(this is not a photograph of Kim Mulkey reacting to Brittney Griner coming out)
Later this week, ESPN The Magazine and ESPNw are publishing an interview with Phoenix Mercury rookie and recent Baylor alumnus Brittney Griner, in which the the no. 1 overall pick in this year’s WNBA draft alleges Baylor head coach Kim Mulkey actively discouraged her from publicly discussing the former’s homosexuality. “”The coaches thought that if it seemed like they condoned it, people wouldn’t let their kids come play for Baylor.” Griner told ESPN, though it seems the women’s basketball program were willing to turn a blind eye if it meant competing for a national title.
“It was more of a unwritten law [to not discuss your sexuality] … it was just kind of, like, one of those things, you know, just don’t do it,” Griner said Friday. “They kind of tried to make it, like, ‘Why put your business out on the street like that?'”
“I told Coach [Mulkey] when she was recruiting me.

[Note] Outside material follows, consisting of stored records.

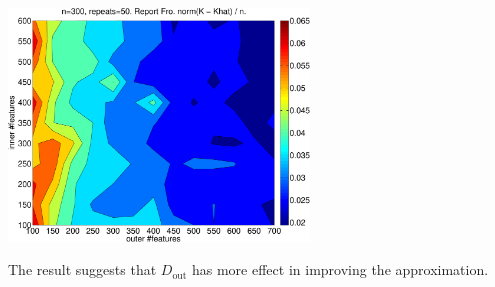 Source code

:\documentclass[english]{article}
\theoremstyle{plain}
\theoremstyle{plain}
\begin{document}
\includegraphics[width=8cm]{img/kggauss_rf_grid-crop} 

The result suggests that $D_\mathrm{out}$ has more effect in improving the
approximation.

\end{document}
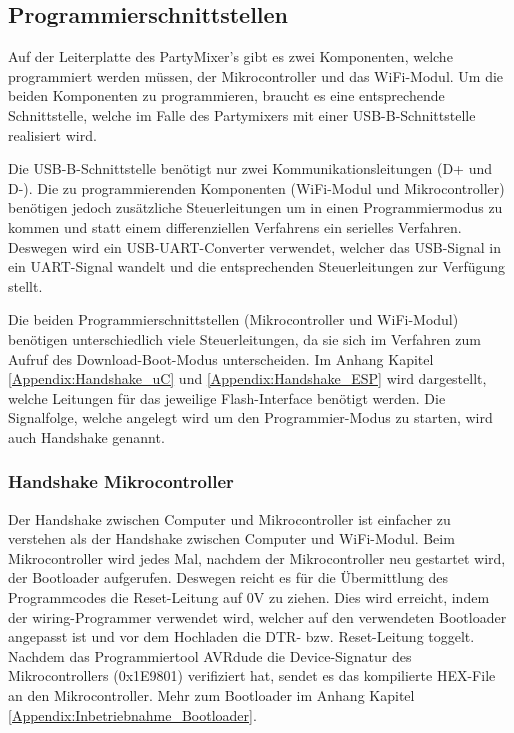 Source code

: \clearpage
\subsection{Programmierschnittstellen}
\label{subsec:Programmierschnittstellen}

Auf der Leiterplatte des PartyMixer's gibt es zwei Komponenten, welche programmiert werden müssen, der Mikrocontroller und das WiFi-Modul. Um die beiden Komponenten zu programmieren, braucht es eine entsprechende Schnittstelle, welche im Falle des Partymixers mit einer USB-B-Schnittstelle realisiert wird.

Die USB-B-Schnittstelle benötigt nur zwei Kommunikationsleitungen (D+ und D-). Die zu programmierenden Komponenten (WiFi-Modul und Mikrocontroller) benötigen jedoch zusätzliche Steuerleitungen um in einen Programmiermodus zu kommen und statt einem differenziellen Verfahrens ein serielles Verfahren. Deswegen wird ein USB-UART-Converter verwendet, welcher das USB-Signal in ein UART-Signal wandelt und die entsprechenden Steuerleitungen zur Verfügung stellt. \cite{zenkner_usb_2014}

Die beiden Programmierschnittstellen (Mikrocontroller und WiFi-Modul) benötigen unterschiedlich viele Steuerleitungen, da sie sich im Verfahren zum Aufruf des Download-Boot-Modus unterscheiden. Im Anhang Kapitel \ref{Appendix:Handshake_uC} und \ref{Appendix:Handshake_ESP} wird dargestellt, welche Leitungen für das jeweilige Flash-Interface benötigt werden. Die Signalfolge, welche angelegt wird um den Programmier-Modus zu starten, wird auch Handshake genannt.

\subsubsection{Handshake Mikrocontroller}\label{subsubsec:Handshake_ATMega2560}

Der Handshake zwischen Computer und Mikrocontroller ist einfacher zu verstehen als der Handshake zwischen Computer und WiFi-Modul. Beim Mikrocontroller wird jedes Mal, nachdem der Mikrocontroller neu gestartet wird, der Bootloader aufgerufen. Deswegen reicht es für die Übermittlung des Programmcodes die Reset-Leitung auf 0V zu ziehen. Dies wird erreicht, indem der wiring-Programmer verwendet wird, welcher auf den verwendeten Bootloader angepasst ist und vor dem Hochladen die DTR- bzw. Reset-Leitung toggelt. Nachdem das Programmiertool AVRdude die Device-Signatur des Mikrocontrollers (0x1E9801) verifiziert hat, sendet es das kompilierte HEX-File an den Mikrocontroller. Mehr zum Bootloader im Anhang Kapitel \ref{Appendix:Inbetriebnahme_Bootloader}.

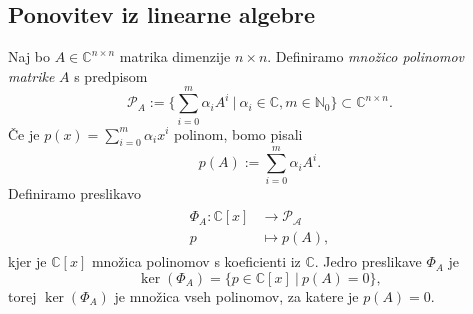 \documentclass[mat1]{fmfdelo}
\newcommand{\N}{\mathbb N}
\newcommand{\C}{\mathbb C}
\begin{document}
\subsection{Ponovitev iz linearne algebre}\label{linearnaAlgebra}
Naj bo $A \in \C^{n \times n}$ matrika dimenzije $n \times n$. Definiramo \emph{množico polinomov matrike} $A$ s predpisom
\begin{equation*}
    \mathcal{P}_A := \Big\{ \sum_{i=0}^m \alpha_i A^i\ |\  \alpha_i \in \C, m \in \N_0 \Big\} \subset \C^{n \times n}.
\end{equation*}
Če je $p(x) = \sum_{i=0}^m \alpha_i x^i$ polinom, bomo pisali
\begin{equation*}
    p(A) := \sum_{i=0}^m \alpha_i A^i.
\end{equation*}
Definiramo preslikavo
\begin{align}
\begin{split}
    \Phi_A : \C [x] &\longrightarrow \mathcal{P_A} \\
    p &\longmapsto p(A),
\end{split}
\end{align}
kjer je $\C [x]$ množica polinomov s koeficienti iz $\C$. Jedro preslikave $\Phi_A$ je
\begin{equation*}
    \ker (\Phi_A) = \Big\{ p \in \C [x] \ | \  p(A) = 0 \Big\},
\end{equation*}
torej $\ker(\Phi_A)$ je množica vseh polinomov, za katere je $p(A) = 0$.
\end{document}
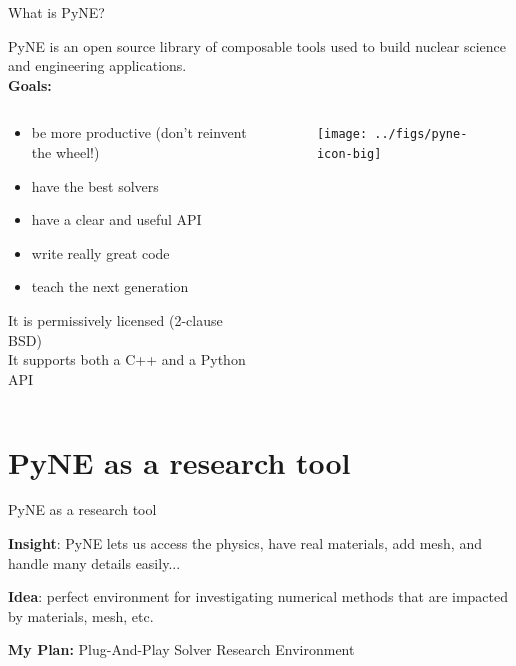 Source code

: \documentclass[xcolor=x11names,compress]{beamer}
\renewcommand{\(}{\begin{columns}}
\renewcommand{\)}{\end{columns}}
\newcommand{\<}[1]{\begin{column}{#1}}
\renewcommand{\>}{\end{column}}
\begin{document}
\begin{frame}{What is PyNE?}

    PyNE is an open source \alert{library of composable tools} used to build 
    nuclear science and engineering applications. \\
    \textbf{Goals:}
    
    \begin{columns}
    \begin{column}{0.45\textwidth}
        \begin{itemize}
        \item be more \alert{productive} (don't reinvent the wheel!)
        \item have the \alert{best solvers}
        \item have a clear and useful API
        \item write really \alert{great code}
        \item \alert{teach} the next generation
        \end{itemize}
    It is permissively licensed (2-clause BSD)\\
    \vspace{0.5 em}
    It supports both a \alert{C++} and a \textcolor{dgreen}{Python} API
  	\end{column}
 	\begin{column}{0.45\textwidth}
 	   \begin{center}
 	   \begin{figure}
       \texttt{[image: ../figs/pyne-icon-big]}
	   \end{figure}
 	   \end{center}
  	\end{column}
	\end{columns}

\end{frame}

\section{PyNE as a research tool}  
\begin{frame}{PyNE as a research tool}

    \textbf{Insight}: PyNE lets us access the physics, have real materials, 
    add mesh, and handle many details easily...

    \vspace{2 em}
    \textbf{Idea}: perfect environment for investigating numerical methods that 
    are impacted by materials, mesh, etc. 

    \vspace{2 em}
    \textbf{My Plan:} Plug-And-Play Solver Research Environment
    
\end{frame}
\end{document}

I was like, ‘I’m gay. I hope that’s not a problem,’ and she told me that it wasn’t,” Griner said. “I mean, my teammates knew, obviously they all knew. Everybody knew about it.”
Baylor University, a private Baptist school located in Waco, Texas, has a “Statement on Human Sexuality” in its student handbook. Located under the label “Sexual Misconduct,” it says that “Christian churches across the ages and around the world have affirmed purity in singleness and fidelity in marriage between a man and a woman as the biblical norm. Temptations to deviate from this norm include both heterosexual sex outside of marriage and homosexual behavior. It is thus expected that Baylor students will not participate in advocacy groups which promote understandings of sexuality that are contrary to biblical teaching.”
When asked by ESPN to give her side of the story, Mulkey, though quick to praise Griner (“she leaves behind an incredible legacy”) was equally fast in adding, “I cannot comment on personal matters surrounding any of our student-athletes”. Trouble is, it isn’t simply a personal matter involving Griner. The school’s defense of purity/fidelity aside (we’ll have to assume student-athletes engaging in premarital sex are expelled or have their scholarships stripped), it’s Mulkey’s actions that ought to be under scrutiny here, not Griner’s. Though it would be naive to think Mulkey is the only coach in college sports to have given similar advice to an athlete of either gender.